I think there will still be some quarreling between artists if digital art didn't exist honestly. Me, I would be more of jealousy than unfair. But that's why I try to learn off of some of these artists on here as references and see how they made the painting or drawing. But there will always be that jealousy that will be at the back of my mind. And like I said earlier, these artists just need to push through that borderline for contrast and detail. Not be afraid of going over that line. And if they made a mistake, then they know how to approach that again in a different way.
It's funny, and I don't mean to sound demeaning in any way because by far you're the most understanding person I've seen in one of these types of conversations (I usually get barked at when I respond, haha), but the whole medium quarreling never happens in the professional world. Sure, here or there someone will scoff at the medium itself, but not the artists. Mostly because traditional art really is cathartic-- I tried and true traditional artist like Terese will have no reason to dip into the digital medium, sans post-editing (which I don't think she even does actually).
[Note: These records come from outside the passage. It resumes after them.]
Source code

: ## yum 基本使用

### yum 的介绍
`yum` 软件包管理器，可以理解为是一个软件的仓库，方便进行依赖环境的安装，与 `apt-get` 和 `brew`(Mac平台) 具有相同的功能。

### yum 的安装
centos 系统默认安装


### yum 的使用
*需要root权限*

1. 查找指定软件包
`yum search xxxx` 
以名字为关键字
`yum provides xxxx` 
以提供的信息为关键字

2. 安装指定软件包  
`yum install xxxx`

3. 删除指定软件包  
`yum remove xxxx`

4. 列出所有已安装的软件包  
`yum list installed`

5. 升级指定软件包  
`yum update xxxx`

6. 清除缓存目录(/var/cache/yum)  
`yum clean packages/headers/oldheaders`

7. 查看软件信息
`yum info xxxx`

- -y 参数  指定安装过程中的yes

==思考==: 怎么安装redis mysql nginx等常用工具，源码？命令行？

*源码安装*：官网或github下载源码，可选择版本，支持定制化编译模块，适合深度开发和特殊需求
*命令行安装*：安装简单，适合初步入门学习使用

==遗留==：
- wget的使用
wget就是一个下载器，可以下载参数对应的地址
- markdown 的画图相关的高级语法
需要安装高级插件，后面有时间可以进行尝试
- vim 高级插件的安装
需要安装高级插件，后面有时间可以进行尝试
I question the dedication of a digital artist who doesn't have experience in or doesn't want to try out the traditional mediums. I mean, how could one spend all day with a pixel brush and never wonder how a natural sable would feel?
That said, I've learned most of what I know from traditional artists. I mean, my style of work is far from their teachings, but I've learned so much for the digital medium by watching Donato Giancola go at it with his oils. Oh man, I really hope one day I can afford to have a nice oil studio setup.
Oy. Yeah. Overall I feel that contests create some warped sense of self-entitlement as well, which you don't really get from being an artist who constantly takes commissions. With commissions it seems like just caring that other people enjoy the work you do for them, but competitions are more involved with beating someone with your work. I mean both can go either way on the healthiness spectrum, but I really feel like that's the biggest difference between the general deviantARTist who involves themselves with competitions more than anything, and a professional who simply lives off of what they create. And in that is where I see the stigma come from-- the more hobby-centered members of this community. I know I've seen digital hobbyists bark the same tune of superiority for equally estranged reasons. Even worse are the self-entitled digital artists who harp superiority over their lack of a graphics tablet or their program of choice... oh, but I digress.
I think so long as the people involved have the true desire to learn, improve, and are on an honest path of art where they do it because they love it, whether or not they make it their living, all is well. There really shouldn't be any judgment for medium of choice or anything. Competitions in that sense are really healthy, especially ones like this where you were not limited on the amount of entries you could submit. You could learn from what you entered, how you could've done better, and then see what other people submit as the contest went on. I haven't seen many other contests like this one in recent deviantART history. I'd really like to, it's been two years since I tried to compete with art, haha.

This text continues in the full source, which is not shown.